▶ _WHAT THE TASK ASKS_: Please return all of the material exactly, with no line missing.

▶ _MATERIAL SUPPLIED_:
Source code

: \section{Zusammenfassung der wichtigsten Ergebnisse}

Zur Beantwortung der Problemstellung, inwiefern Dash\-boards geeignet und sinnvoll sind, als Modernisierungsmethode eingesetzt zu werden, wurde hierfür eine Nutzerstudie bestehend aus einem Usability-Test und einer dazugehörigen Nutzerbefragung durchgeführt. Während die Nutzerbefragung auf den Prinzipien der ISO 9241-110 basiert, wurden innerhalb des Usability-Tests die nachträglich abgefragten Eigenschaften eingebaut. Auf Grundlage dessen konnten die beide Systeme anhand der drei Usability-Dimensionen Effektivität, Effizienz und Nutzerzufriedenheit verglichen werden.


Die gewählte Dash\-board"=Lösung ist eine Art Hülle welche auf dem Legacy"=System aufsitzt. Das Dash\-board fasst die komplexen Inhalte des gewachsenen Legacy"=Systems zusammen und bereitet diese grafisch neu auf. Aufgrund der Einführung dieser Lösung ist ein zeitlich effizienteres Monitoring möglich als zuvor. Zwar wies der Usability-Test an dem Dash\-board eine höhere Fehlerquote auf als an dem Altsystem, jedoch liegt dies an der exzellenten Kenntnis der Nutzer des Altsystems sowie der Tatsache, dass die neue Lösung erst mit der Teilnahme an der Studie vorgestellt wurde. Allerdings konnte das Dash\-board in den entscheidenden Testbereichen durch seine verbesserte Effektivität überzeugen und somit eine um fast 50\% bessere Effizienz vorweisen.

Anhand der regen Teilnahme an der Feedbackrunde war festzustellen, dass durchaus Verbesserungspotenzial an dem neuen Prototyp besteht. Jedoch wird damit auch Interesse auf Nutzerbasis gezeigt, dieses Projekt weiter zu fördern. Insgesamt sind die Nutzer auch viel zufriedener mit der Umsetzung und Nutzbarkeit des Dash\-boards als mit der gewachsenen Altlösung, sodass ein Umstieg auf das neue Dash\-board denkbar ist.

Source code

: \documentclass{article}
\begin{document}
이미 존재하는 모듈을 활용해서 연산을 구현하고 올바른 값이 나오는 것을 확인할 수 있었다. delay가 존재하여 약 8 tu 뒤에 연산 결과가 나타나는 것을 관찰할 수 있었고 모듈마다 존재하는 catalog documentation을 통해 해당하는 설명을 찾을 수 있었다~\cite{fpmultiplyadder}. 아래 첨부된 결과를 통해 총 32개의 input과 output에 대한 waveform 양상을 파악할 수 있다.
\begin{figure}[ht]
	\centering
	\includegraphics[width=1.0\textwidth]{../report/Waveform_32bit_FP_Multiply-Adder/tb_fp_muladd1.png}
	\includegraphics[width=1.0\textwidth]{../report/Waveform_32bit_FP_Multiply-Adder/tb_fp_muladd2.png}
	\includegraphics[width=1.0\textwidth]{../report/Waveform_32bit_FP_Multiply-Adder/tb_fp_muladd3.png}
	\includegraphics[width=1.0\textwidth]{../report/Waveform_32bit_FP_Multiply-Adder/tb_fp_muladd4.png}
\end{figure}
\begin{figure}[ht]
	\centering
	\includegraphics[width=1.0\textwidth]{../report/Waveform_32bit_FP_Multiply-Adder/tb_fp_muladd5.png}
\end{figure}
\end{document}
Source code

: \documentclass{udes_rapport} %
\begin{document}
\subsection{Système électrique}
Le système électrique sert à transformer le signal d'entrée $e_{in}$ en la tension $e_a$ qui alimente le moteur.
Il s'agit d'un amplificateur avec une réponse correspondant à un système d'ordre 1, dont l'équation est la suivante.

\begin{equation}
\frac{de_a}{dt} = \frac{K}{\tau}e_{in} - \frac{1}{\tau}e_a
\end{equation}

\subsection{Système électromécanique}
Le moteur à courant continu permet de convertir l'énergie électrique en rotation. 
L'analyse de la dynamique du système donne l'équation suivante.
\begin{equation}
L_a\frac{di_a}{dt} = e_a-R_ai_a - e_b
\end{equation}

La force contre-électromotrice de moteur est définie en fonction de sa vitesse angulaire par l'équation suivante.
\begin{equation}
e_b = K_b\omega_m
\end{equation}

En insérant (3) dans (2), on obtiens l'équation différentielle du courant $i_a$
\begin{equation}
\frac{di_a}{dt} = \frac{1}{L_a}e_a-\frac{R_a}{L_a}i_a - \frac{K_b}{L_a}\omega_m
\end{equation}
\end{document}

▶ _RESULT OF THE TASK_:
Source code

: \section{Zusammenfassung der wichtigsten Ergebnisse}

Zur Beantwortung der Problemstellung, inwiefern Dash\-boards geeignet und sinnvoll sind, als Modernisierungsmethode eingesetzt zu werden, wurde hierfür eine Nutzerstudie bestehend aus einem Usability-Test und einer dazugehörigen Nutzerbefragung durchgeführt. Während die Nutzerbefragung auf den Prinzipien der ISO 9241-110 basiert, wurden innerhalb des Usability-Tests die nachträglich abgefragten Eigenschaften eingebaut. Auf Grundlage dessen konnten die beide Systeme anhand der drei Usability-Dimensionen Effektivität, Effizienz und Nutzerzufriedenheit verglichen werden.


Die gewählte Dash\-board"=Lösung ist eine Art Hülle welche auf dem Legacy"=System aufsitzt. Das Dash\-board fasst die komplexen Inhalte des gewachsenen Legacy"=Systems zusammen und bereitet diese grafisch neu auf. Aufgrund der Einführung dieser Lösung ist ein zeitlich effizienteres Monitoring möglich als zuvor. Zwar wies der Usability-Test an dem Dash\-board eine höhere Fehlerquote auf als an dem Altsystem, jedoch liegt dies an der exzellenten Kenntnis der Nutzer des Altsystems sowie der Tatsache, dass die neue Lösung erst mit der Teilnahme an der Studie vorgestellt wurde. Allerdings konnte das Dash\-board in den entscheidenden Testbereichen durch seine verbesserte Effektivität überzeugen und somit eine um fast 50\% bessere Effizienz vorweisen.

Anhand der regen Teilnahme an der Feedbackrunde war festzustellen, dass durchaus Verbesserungspotenzial an dem neuen Prototyp besteht. Jedoch wird damit auch Interesse auf Nutzerbasis gezeigt, dieses Projekt weiter zu fördern. Insgesamt sind die Nutzer auch viel zufriedener mit der Umsetzung und Nutzbarkeit des Dash\-boards als mit der gewachsenen Altlösung, sodass ein Umstieg auf das neue Dash\-board denkbar ist.

Source code

: \documentclass{article}
\begin{document}
이미 존재하는 모듈을 활용해서 연산을 구현하고 올바른 값이 나오는 것을 확인할 수 있었다. delay가 존재하여 약 8 tu 뒤에 연산 결과가 나타나는 것을 관찰할 수 있었고 모듈마다 존재하는 catalog documentation을 통해 해당하는 설명을 찾을 수 있었다~\cite{fpmultiplyadder}. 아래 첨부된 결과를 통해 총 32개의 input과 output에 대한 waveform 양상을 파악할 수 있다.
\begin{figure}[ht]
	\centering
	\includegraphics[width=1.0\textwidth]{../report/Waveform_32bit_FP_Multiply-Adder/tb_fp_muladd1.png}
	\includegraphics[width=1.0\textwidth]{../report/Waveform_32bit_FP_Multiply-Adder/tb_fp_muladd2.png}
	\includegraphics[width=1.0\textwidth]{../report/Waveform_32bit_FP_Multiply-Adder/tb_fp_muladd3.png}
	\includegraphics[width=1.0\textwidth]{../report/Waveform_32bit_FP_Multiply-Adder/tb_fp_muladd4.png}
\end{figure}
\begin{figure}[ht]
	\centering
	\includegraphics[width=1.0\textwidth]{../report/Waveform_32bit_FP_Multiply-Adder/tb_fp_muladd5.png}
\end{figure}
\end{document}
Source code

: \documentclass{udes_rapport} %
\begin{document}
\subsection{Système électrique}
Le système électrique sert à transformer le signal d'entrée $e_{in}$ en la tension $e_a$ qui alimente le moteur.
Il s'agit d'un amplificateur avec une réponse correspondant à un système d'ordre 1, dont l'équation est la suivante.

\begin{equation}
\frac{de_a}{dt} = \frac{K}{\tau}e_{in} - \frac{1}{\tau}e_a
\end{equation}

\subsection{Système électromécanique}
Le moteur à courant continu permet de convertir l'énergie électrique en rotation. 
L'analyse de la dynamique du système donne l'équation suivante.
\begin{equation}
L_a\frac{di_a}{dt} = e_a-R_ai_a - e_b
\end{equation}

La force contre-électromotrice de moteur est définie en fonction de sa vitesse angulaire par l'équation suivante.
\begin{equation}
e_b = K_b\omega_m
\end{equation}

En insérant (3) dans (2), on obtiens l'équation différentielle du courant $i_a$
\begin{equation}
\frac{di_a}{dt} = \frac{1}{L_a}e_a-\frac{R_a}{L_a}i_a - \frac{K_b}{L_a}\omega_m
\end{equation}
\end{document}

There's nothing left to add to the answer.